PROBLEM STATEMENT
The answer must consist solely of the lines from the start of the records through the line containing "PizzaPal is a", restated word for word, with no pictures.

RAW DATA

****************

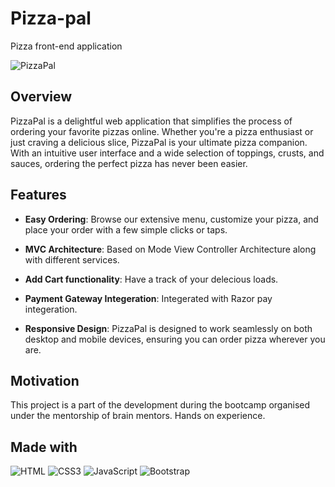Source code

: # Pizza-pal

Pizza front-end application

![PizzaPal](https://github.com/Ankit060607/Pizzeria/tree/main)

## Overview

PizzaPal is a delightful web application that simplifies the process of ordering your favorite pizzas online. Whether you're a pizza enthusiast or just craving a delicious slice, PizzaPal is your ultimate pizza companion. With an intuitive user interface and a wide selection of toppings, crusts, and sauces, ordering the perfect pizza has never been easier.

## Features

- **Easy Ordering**: Browse our extensive menu, customize your pizza, and place your order with a few simple clicks or taps.

- **MVC Architecture**: Based on Mode View Controller Architecture along with different services.

- **Add Cart functionality**: Have a track of your delecious loads.

- **Payment Gateway Integeration**: Integerated with Razor pay integeration.

- **Responsive Design**: PizzaPal is designed to work seamlessly on both desktop and mobile devices, ensuring you can order pizza wherever you are.

## Motivation

This project is a part of the development during the bootcamp organised under the mentorship of brain mentors. Hands on experience.

## Made with  

![HTML](https://img.shields.io/badge/HTML-239120?style=for-the-badge&logo=html5&logoColor=white)  ![CSS3](https://img.shields.io/badge/CSS3-1572B6?style=for-the-badge&logo=css3&logoColor=white) ![JavaScript](https://img.shields.io/badge/JavaScript-F7DF1E?style=for-the-badge&logo=javascript&logoColor=black) ![Bootstrap](https://img.shields.io/badge/Bootstrap-563D7C?style=for-the-badge&logo=bootstrap&logoColor=white)  


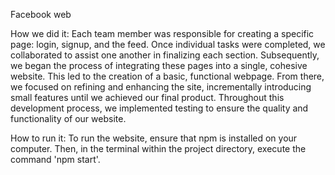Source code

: Facebook web

How we did it:
Each team member was responsible for creating a specific page: login, signup, and the feed. Once individual tasks were completed, we collaborated to assist one another in finalizing each section. Subsequently, we began the process of integrating these pages into a single, cohesive website. This led to the creation of a basic, functional webpage. From there, we focused on refining and enhancing the site, incrementally introducing small features until we achieved our final product. Throughout this development process, we implemented testing to ensure the quality and functionality of our website.

How to run it:
To run the website, ensure that npm is installed on your computer. Then, in the terminal within the project directory, execute the command 'npm start'.

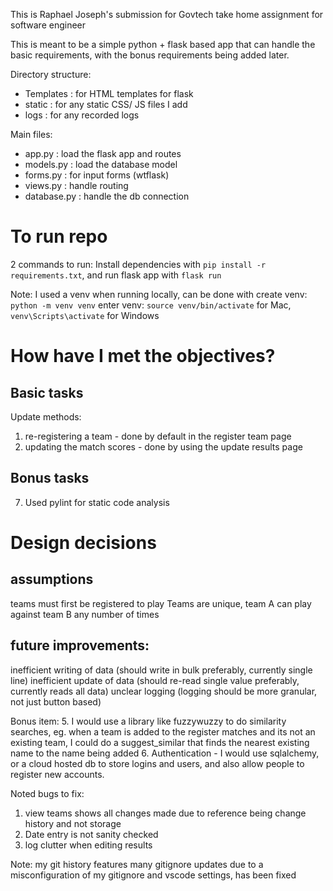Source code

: 
This is Raphael Joseph's submission for Govtech take home assignment for software engineer

This is meant to be a simple python + flask based app that can handle the basic requirements, with the bonus requirements being added later.

Directory structure:
- Templates : for HTML templates for flask
- static : for any static CSS/ JS files I add
- logs : for any recorded logs

Main files:
- app.py : load the flask app and routes
- models.py : load the database model
- forms.py : for input forms (wtflask)
- views.py : handle routing
- database.py : handle the db connection

# To run repo
2 commands to run: Install dependencies with `pip install -r requirements.txt`, and run flask app with `flask run`

Note: I used a venv when running locally, can be done with
    create venv: `python -m venv venv`
    enter venv: `source venv/bin/activate` for Mac, `venv\Scripts\activate` for Windows

# How have I met the objectives?
## Basic tasks

Update methods:
1. re-registering a team - done by default in the register team page
2. updating the match scores - done by using the update results page

## Bonus tasks
7. Used pylint for static code analysis

# Design decisions

## assumptions
teams must first be registered to play
Teams are unique, team A can play against team B any number of times

## future improvements:
inefficient writing of data (should write in bulk preferably, currently single line)
inefficient update of data (should re-read single value preferably, currently reads all data)
unclear logging (logging should be more granular, not just button based)

Bonus item:
5. I would use a library like fuzzywuzzy to do similarity searches, eg. when a team is added to the register matches and its not an existing team,
I could do a suggest_similar that finds the nearest existing name to the name being added
6. Authentication - I would use sqlalchemy, or a cloud hosted db to store logins and users, and also allow people to register new accounts. 

Noted bugs to fix:
1. view teams shows all changes made due to reference being change history and not storage
2. Date entry is not sanity checked
3. log clutter when editing results

Note: my git history features many gitignore updates due to a misconfiguration of my gitignore and vscode settings, has been fixed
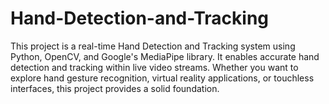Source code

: # Hand-Detection-and-Tracking
This project is a real-time Hand Detection and Tracking system using Python, OpenCV, and Google's MediaPipe library. It enables accurate hand detection and tracking within live video streams. Whether you want to explore hand gesture recognition, virtual reality applications, or touchless interfaces, this project provides a solid foundation.
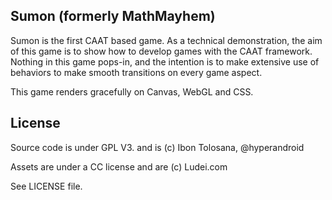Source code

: ## Sumon (formerly MathMayhem) ##

Sumon is the first CAAT based game.
As a technical demonstration, the aim of this game is to show how to develop games with the CAAT framework.
Nothing in this game pops-in, and the intention is to make extensive use of behaviors to make smooth transitions
on every game aspect.

This game renders gracefully on Canvas, WebGL and CSS.

## License ##

Source code is under GPL V3. and is (c) Ibon Tolosana, @hyperandroid

Assets are under a CC license and are (c) Ludei.com

See LICENSE file.
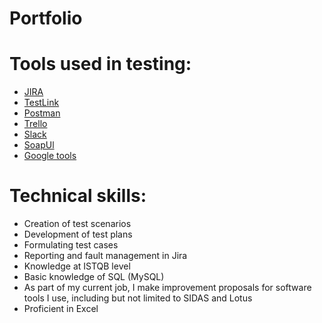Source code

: # Portfolio
# Tools used in testing:
* [JIRA](https://www.atlassian.com/software/jira)
* [TestLink](https://testlink.org/)
* [Postman](https://www.postman.com/)
* [Trello](https://trello.com/pl)
* [Slack](https://slack.com)
* [SoapUl](https://www.soapui.org/)
* [Google tools](https://docs.google.com/)
# Technical skills:
- Creation of test scenarios
- Development of test plans
- Formulating test cases
- Reporting and fault management in Jira
- Knowledge at ISTQB level
- Basic knowledge of SQL (MySQL)
- As part of my current job, I make improvement proposals for
software tools I use, including but not limited to SIDAS and Lotus
- Proficient in Excel

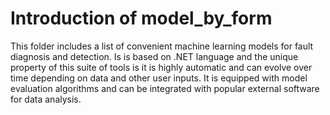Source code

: # Introduction of model_by_form

This folder includes a list of convenient machine learning models for fault diagnosis and detection. Is is based on .NET language and the unique property of this suite of tools is it is highly automatic and can evolve over time depending on data and other user inputs. It is equipped with model evaluation algorithms and can be integrated with popular external software for data analysis. 
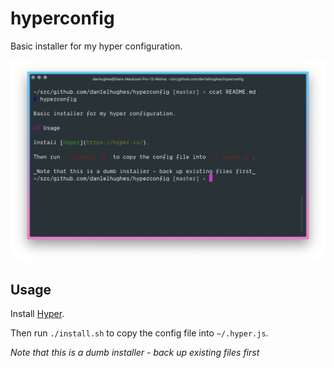# hyperconfig

Basic installer for my hyper configuration.

![Screenshot](media/screenshot.png)

## Usage

Install [Hyper](https://hyper.is/).

Then run `./install.sh` to copy the config file into `~/.hyper.js`.

_Note that this is a dumb installer - back up existing files first_

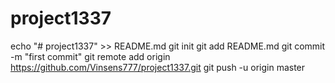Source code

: # project1337
echo "# project1337" >> README.md
git init
git add README.md
git commit -m "first commit"
git remote add origin https://github.com/Vinsens777/project1337.git
git push -u origin master
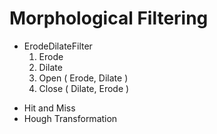 Morphological Filtering
=======================
- ErodeDilateFilter
  1. Erode
  1. Dilate
  1. Open  ( Erode,  Dilate )
  1. Close ( Dilate, Erode  )
* Hit and Miss
* Hough Transformation
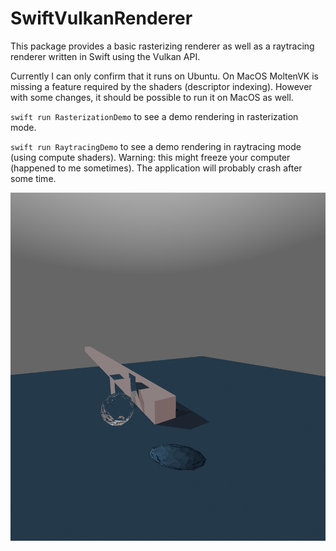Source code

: # SwiftVulkanRenderer

This package provides a basic rasterizing renderer as well as a raytracing renderer written in Swift using the Vulkan API.

Currently I can only confirm that it runs on Ubuntu. On MacOS MoltenVK is missing a feature required by the shaders (descriptor indexing). However with some changes, it should be possible to run it on MacOS as well.

`swift run RasterizationDemo` to see a demo rendering in rasterization mode.

`swift run RaytracingDemo` to see a demo rendering in raytracing mode (using compute shaders). Warning: this might freeze your computer (happened to me sometimes). The application will probably crash after some time.

![demo screenshot](https://github.com/UnGast/SwiftVulkanRenderer/blob/master/screenshot.png)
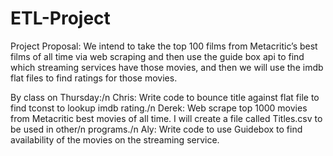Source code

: # ETL-Project

Project Proposal:
We intend to take the top 100 films from Metacritic’s best films of all time via web scraping and then use the guide box api to find which streaming services have those movies, and then we will use the imdb flat files to find ratings for those movies.

By class on Thursday:/n
Chris:  Write code to bounce title against flat file to find tconst to lookup imdb rating./n
Derek:  Web scrape top 1000 movies from Metacritic best movies of all time.   I will create a file called Titles.csv to be used in other/n programs./n
Aly:  Write code to use Guidebox to find availability of the movies on the streaming service.

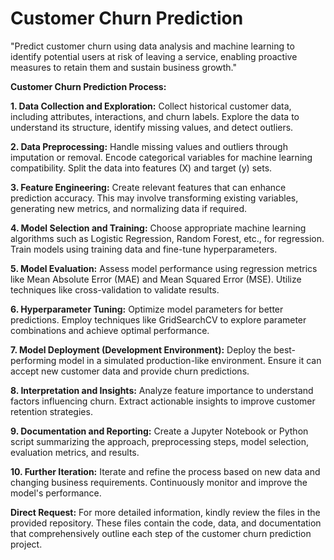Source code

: # Customer Churn Prediction
"Predict customer churn using data analysis and machine learning to identify potential users at risk of leaving a service, enabling proactive measures to retain them and sustain business growth."


**Customer Churn Prediction Process:**

**1. Data Collection and Exploration:**
Collect historical customer data, including attributes, interactions, and churn labels. Explore the data to understand its structure, identify missing values, and detect outliers.

**2. Data Preprocessing:**
Handle missing values and outliers through imputation or removal. Encode categorical variables for machine learning compatibility. Split the data into features (X) and target (y) sets.

**3. Feature Engineering:**
Create relevant features that can enhance prediction accuracy. This may involve transforming existing variables, generating new metrics, and normalizing data if required.

**4. Model Selection and Training:**
Choose appropriate machine learning algorithms such as Logistic Regression, Random Forest, etc., for regression. Train models using training data and fine-tune hyperparameters.

**5. Model Evaluation:**
Assess model performance using regression metrics like Mean Absolute Error (MAE) and Mean Squared Error (MSE). Utilize techniques like cross-validation to validate results.

**6. Hyperparameter Tuning:**
Optimize model parameters for better predictions. Employ techniques like GridSearchCV to explore parameter combinations and achieve optimal performance.

**7. Model Deployment (Development Environment):**
Deploy the best-performing model in a simulated production-like environment. Ensure it can accept new customer data and provide churn predictions.

**8. Interpretation and Insights:**
Analyze feature importance to understand factors influencing churn. Extract actionable insights to improve customer retention strategies.

**9. Documentation and Reporting:**
Create a Jupyter Notebook or Python script summarizing the approach, preprocessing steps, model selection, evaluation metrics, and results.

**10. Further Iteration:**
Iterate and refine the process based on new data and changing business requirements. Continuously monitor and improve the model's performance.

**Direct Request:**
For more detailed information, kindly review the files in the provided repository. These files contain the code, data, and documentation that comprehensively outline each step of the customer churn prediction project.


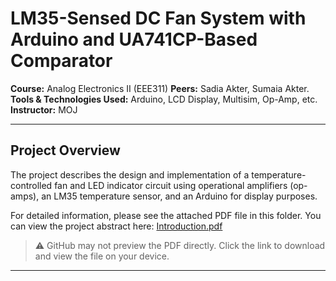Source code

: # LM35-Sensed DC Fan System with Arduino and UA741CP-Based Comparator

**Course:** Analog Electronics II (EEE311) 
**Peers:** Sadia Akter, Sumaia Akter.  
**Tools & Technologies Used:** Arduino, LCD Display, Multisim, Op-Amp, etc.   
**Instructor:** MOJ  

---

## Project Overview

The project describes the design and implementation of a temperature-controlled fan and LED indicator circuit using operational amplifiers (op-amps), an LM35 temperature sensor, and an Arduino for display purposes.

For detailed information, please see the attached PDF file in this folder.
You can view the project abstract here: [Introduction.pdf](./Introduction.pdf)  
> ⚠️ GitHub may not preview the PDF directly. Click the link to download and view the file on your device.
---
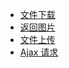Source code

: * [文件下载](http://qtdebug.com/java-response-file/)
* [返回图片](http://qtdebug.com/java-response-image/)
* [文件上传](http://qtdebug.com/fe-webuploader/)
* [Ajax 请求](http://qtdebug.com/fe-rest/)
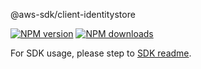 @aws-sdk/client-identitystore

[![NPM version](https://img.shields.io/npm/v/@aws-sdk/client-identitystore/beta.svg)](https://www.npmjs.com/package/@aws-sdk/client-identitystore)
[![NPM downloads](https://img.shields.io/npm/dm/@aws-sdk/client-identitystore.svg)](https://www.npmjs.com/package/@aws-sdk/client-identitystore)

For SDK usage, please step to [SDK readme](https://github.com/aws/aws-sdk-js-v3).
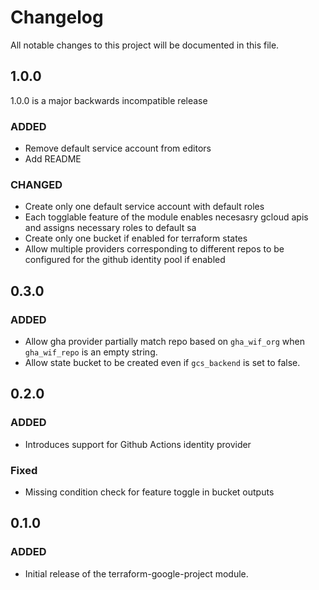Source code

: # Changelog
All notable changes to this project will be documented in this file.

## 1.0.0
1.0.0 is a major backwards incompatible release
### ADDED
- Remove default service account from editors 
- Add README
### CHANGED
- Create only one default service account with default roles
- Each togglable feature of the module enables necesasry gcloud apis and assigns necessary roles to default sa
- Create only one bucket if enabled for terraform states
- Allow multiple providers corresponding to different repos to be configured for the github identity pool if enabled

## 0.3.0
### ADDED
- Allow gha provider partially match repo based on `gha_wif_org` when `gha_wif_repo` is an empty string.
- Allow state bucket to be created even if `gcs_backend` is set to false. 

## 0.2.0
### ADDED
- Introduces support for Github Actions identity provider

### Fixed
- Missing condition check for feature toggle in bucket outputs
 
## 0.1.0
### ADDED
- Initial release of the terraform-google-project module.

****************

SOLUTION FOR THIS PROBLEM
Source code

: # Pizza-pal

Pizza front-end application

![PizzaPal](https://github.com/Ankit060607/Pizzeria/tree/main)

## Overview

PizzaPal is a delightful web application that simplifies the process of ordering your favorite pizzas online. Whether you're a pizza enthusiast or just craving a delicious slice, PizzaPal is your ultimate pizza companion. With an intuitive user interface and a wide selection of toppings, crusts, and sauces, ordering the perfect pizza has never been easier.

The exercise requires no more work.